Introduction
In this chapter, we will explore several advanced features and usage examples of the Jupyter Notebook. As we have only seen basic features in the previous chapters, we will dive deeper into the architecture of the Notebook here.
The Notebook ecosystem
Jupyter notebooks are represented as JavaScript Object Notation (JSON) documents. JSON is a language-independent, text-based file format for representing structured documents. As such, notebooks can be processed by any programming language, and they can be converted to other formats such as Markdown, HTML, LaTeX/PDF, and others.
There is an ecosystem of tools around Jupyter Notebook. Notebooks are being used to create slides, teaching materials, blog posts, research papers, and even books. In fact, this very book is entirely written in the Notebook using the Markdown format and a custom-made Python tool.
JupyterLab is the next generation of the Jupyter Notebook. It is still in an early stage of development at the time of writing. We cover it in the last recipe of this chapter.

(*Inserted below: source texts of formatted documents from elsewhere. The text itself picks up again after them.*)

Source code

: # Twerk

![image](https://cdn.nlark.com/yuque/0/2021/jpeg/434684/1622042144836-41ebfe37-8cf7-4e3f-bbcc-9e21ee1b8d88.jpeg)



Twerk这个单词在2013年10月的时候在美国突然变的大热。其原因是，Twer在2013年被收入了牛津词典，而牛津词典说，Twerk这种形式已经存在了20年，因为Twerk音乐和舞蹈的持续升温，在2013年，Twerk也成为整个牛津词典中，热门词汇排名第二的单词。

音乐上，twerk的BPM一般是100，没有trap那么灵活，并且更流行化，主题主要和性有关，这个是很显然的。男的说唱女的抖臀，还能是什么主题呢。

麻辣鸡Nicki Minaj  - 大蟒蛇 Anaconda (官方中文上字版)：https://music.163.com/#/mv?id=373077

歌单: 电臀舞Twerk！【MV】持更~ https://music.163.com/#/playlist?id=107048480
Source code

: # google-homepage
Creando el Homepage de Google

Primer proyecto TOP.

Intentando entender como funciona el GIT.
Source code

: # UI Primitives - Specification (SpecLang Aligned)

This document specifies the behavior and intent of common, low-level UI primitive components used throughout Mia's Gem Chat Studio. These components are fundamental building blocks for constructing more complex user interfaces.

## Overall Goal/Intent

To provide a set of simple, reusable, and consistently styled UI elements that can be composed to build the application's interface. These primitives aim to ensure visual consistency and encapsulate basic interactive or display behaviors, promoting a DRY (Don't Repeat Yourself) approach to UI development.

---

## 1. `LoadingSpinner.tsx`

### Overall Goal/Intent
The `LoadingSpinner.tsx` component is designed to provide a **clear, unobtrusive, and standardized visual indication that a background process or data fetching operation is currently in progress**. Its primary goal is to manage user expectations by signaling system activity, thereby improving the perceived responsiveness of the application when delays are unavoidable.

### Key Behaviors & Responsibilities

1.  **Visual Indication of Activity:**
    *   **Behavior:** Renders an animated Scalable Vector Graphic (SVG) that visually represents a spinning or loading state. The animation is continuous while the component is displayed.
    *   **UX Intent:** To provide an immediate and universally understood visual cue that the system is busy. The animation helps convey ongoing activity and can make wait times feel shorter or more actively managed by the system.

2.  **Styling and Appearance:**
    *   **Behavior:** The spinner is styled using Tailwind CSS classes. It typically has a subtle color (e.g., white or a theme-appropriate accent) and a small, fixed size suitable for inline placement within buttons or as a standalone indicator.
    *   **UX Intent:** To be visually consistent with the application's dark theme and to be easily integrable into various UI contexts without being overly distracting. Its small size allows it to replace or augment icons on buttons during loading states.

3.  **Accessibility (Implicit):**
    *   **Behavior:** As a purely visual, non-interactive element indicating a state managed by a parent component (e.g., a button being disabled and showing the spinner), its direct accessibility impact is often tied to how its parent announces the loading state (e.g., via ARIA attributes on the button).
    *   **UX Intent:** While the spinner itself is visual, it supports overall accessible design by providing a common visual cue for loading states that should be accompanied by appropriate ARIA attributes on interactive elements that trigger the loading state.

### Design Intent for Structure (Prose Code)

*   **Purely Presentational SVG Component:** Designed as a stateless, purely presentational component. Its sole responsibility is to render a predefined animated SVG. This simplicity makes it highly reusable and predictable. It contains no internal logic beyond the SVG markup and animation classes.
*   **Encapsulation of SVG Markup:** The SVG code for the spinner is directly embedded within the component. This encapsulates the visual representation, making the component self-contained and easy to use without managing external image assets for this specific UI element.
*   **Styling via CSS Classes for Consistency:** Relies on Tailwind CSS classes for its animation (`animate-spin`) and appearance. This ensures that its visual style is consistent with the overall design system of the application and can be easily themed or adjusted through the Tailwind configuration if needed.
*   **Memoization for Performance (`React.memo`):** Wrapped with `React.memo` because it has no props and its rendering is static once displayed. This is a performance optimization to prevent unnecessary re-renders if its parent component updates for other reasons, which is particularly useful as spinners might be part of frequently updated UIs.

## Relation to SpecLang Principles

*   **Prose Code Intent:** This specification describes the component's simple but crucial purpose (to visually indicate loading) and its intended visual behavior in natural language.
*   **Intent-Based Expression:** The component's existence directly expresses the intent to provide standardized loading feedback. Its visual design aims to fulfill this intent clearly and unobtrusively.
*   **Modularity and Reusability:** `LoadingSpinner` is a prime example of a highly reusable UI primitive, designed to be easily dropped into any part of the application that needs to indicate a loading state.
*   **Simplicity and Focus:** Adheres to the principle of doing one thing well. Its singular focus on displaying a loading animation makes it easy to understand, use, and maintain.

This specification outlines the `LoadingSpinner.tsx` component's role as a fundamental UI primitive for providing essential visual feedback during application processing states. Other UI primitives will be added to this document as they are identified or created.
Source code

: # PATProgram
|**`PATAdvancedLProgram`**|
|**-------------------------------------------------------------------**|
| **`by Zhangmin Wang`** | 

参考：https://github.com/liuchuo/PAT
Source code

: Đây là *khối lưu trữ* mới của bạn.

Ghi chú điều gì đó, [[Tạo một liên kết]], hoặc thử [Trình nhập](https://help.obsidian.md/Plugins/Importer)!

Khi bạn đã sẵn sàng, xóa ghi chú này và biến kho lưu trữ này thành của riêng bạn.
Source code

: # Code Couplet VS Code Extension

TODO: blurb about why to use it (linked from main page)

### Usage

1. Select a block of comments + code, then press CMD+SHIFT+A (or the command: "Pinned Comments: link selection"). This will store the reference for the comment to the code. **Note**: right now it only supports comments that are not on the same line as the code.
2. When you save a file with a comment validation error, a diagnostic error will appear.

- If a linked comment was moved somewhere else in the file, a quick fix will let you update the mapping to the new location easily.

Architecture of the Jupyter Notebook
Jupyter implements a two-process model, with a kernel and a client. The client is the interface offering the user the ability to send code to the kernel. The kernel executes the code and returns the result to the client for display. In the Read-Evaluate-Print Loop (REPL) terminology, the kernel implements the Evaluate, whereas the client implements the Read and the Print of the process.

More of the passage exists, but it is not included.